* [RECORDED INFORMATION]
───

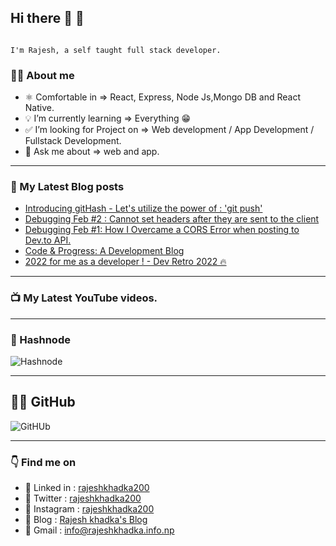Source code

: ## Hi there 👋 👋

```

I'm Rajesh, a self taught full stack developer.

```

### 👨‍💻 About me

- ⚛️ Comfortable in => React, Express, Node Js,Mongo DB and React Native.
- 💡 I’m currently learning => Everything 😁
- ✅ I’m looking for Project on => Web development / App Development / Fullstack Development.
- 💬 Ask me about => web and app.

--------------------------------------------------------

### 📗 My Latest Blog posts

<!-- BLOG-POST-LIST:START -->
- [Introducing gitHash - Let&#39;s utilize the power of : &#39;git push&#39;](https://blog.rajeshkhadka.info.np/introducing-githash-lets-utilize-the-power-of-git-push)
- [Debugging Feb #2 : Cannot set headers after they are sent to the client](https://blog.rajeshkhadka.info.np/debugging-feb-2-cannot-set-headers-after-they-are-sent-to-the-client)
- [Debugging Feb #1: How I Overcame a CORS Error when posting to Dev.to API.](https://blog.rajeshkhadka.info.np/debugging-feb-1-how-i-overcame-a-cors-error-when-posting-to-devto-api)
- [Code &amp; Progress: A Development Blog](https://blog.rajeshkhadka.info.np/code-progress-a-development-blog)
- [2022 for me as a developer ! - Dev Retro 2022 🔥](https://blog.rajeshkhadka.info.np/2022-for-me-as-a-developer-dev-retro-2022)
<!-- BLOG-POST-LIST:END -->
--------------------------------------------------

### 📺 My Latest YouTube videos.

<!-- YOUTUBE-VIDEOS-LIST:START -->

<!-- YOUTUBE-VIDEOS-LIST:END -->


 
--------------------------------------------
### 📝 Hashnode
![Hashnode](https://firebasestorage.googleapis.com/v0/b/mero-room-f06e5.appspot.com/o/images%2Frajeshkhadka.png?alt=media&token=92347ed4-15aa-41b3-917a-c8d769ff7c48)

--------------------------------------------
## 👩‍💻 GitHub
![GitHUb](https://firebasestorage.googleapis.com/v0/b/mero-room-f06e5.appspot.com/o/images%2Frajeshkhadka200-lines-of-code-card.png?alt=media&token=35525200-fb4a-4bc7-9b68-3df14de6ecce)

-------------------------------------------
### 👇 Find me on

- 🔗 Linked in : <a  target="_blank" href = "https://www.linkedin.com/in/rajeshkhadka200"> rajeshkhadka200 </a>
- 🔗 Twitter : <a  target="_blank" href = "https://www.twitter.com/rajeshkhadka200"> rajeshkhadka200 </a>
- 🔗 Instagram : <a target="_blank" href = "https://www.instagram.com/rajeshkhadka200"> rajeshkhadka200 </a>
- 🔗 Blog : <a target="_blank" href = "https://blog.rajeshkhadka.info.np/"> Rajesh khadka's Blog </a>
- 🔗 Gmail : info@rajeshkhadka.info.np
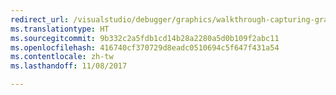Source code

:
 ```yaml
---
redirect_url: /visualstudio/debugger/graphics/walkthrough-capturing-graphics-information
ms.translationtype: HT
ms.sourcegitcommit: 9b332c2a5fdb1cd14b28a2280a5d0b109f2abc11
ms.openlocfilehash: 416740cf370729d8eadc0510694c5f647f431a54
ms.contentlocale: zh-tw
ms.lasthandoff: 11/08/2017

---
```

───

Locate the word "images" in the records and collect each line it appears in.

* [REPLY TO THE TASK]
![Hashnode](https://firebasestorage.googleapis.com/v0/b/mero-room-f06e5.appspot.com/o/images%2Frajeshkhadka.png?alt=media&token=92347ed4-15aa-41b3-917a-c8d769ff7c48)
![GitHUb](https://firebasestorage.googleapis.com/v0/b/mero-room-f06e5.appspot.com/o/images%2Frajeshkhadka200-lines-of-code-card.png?alt=media&token=35525200-fb4a-4bc7-9b68-3df14de6ecce)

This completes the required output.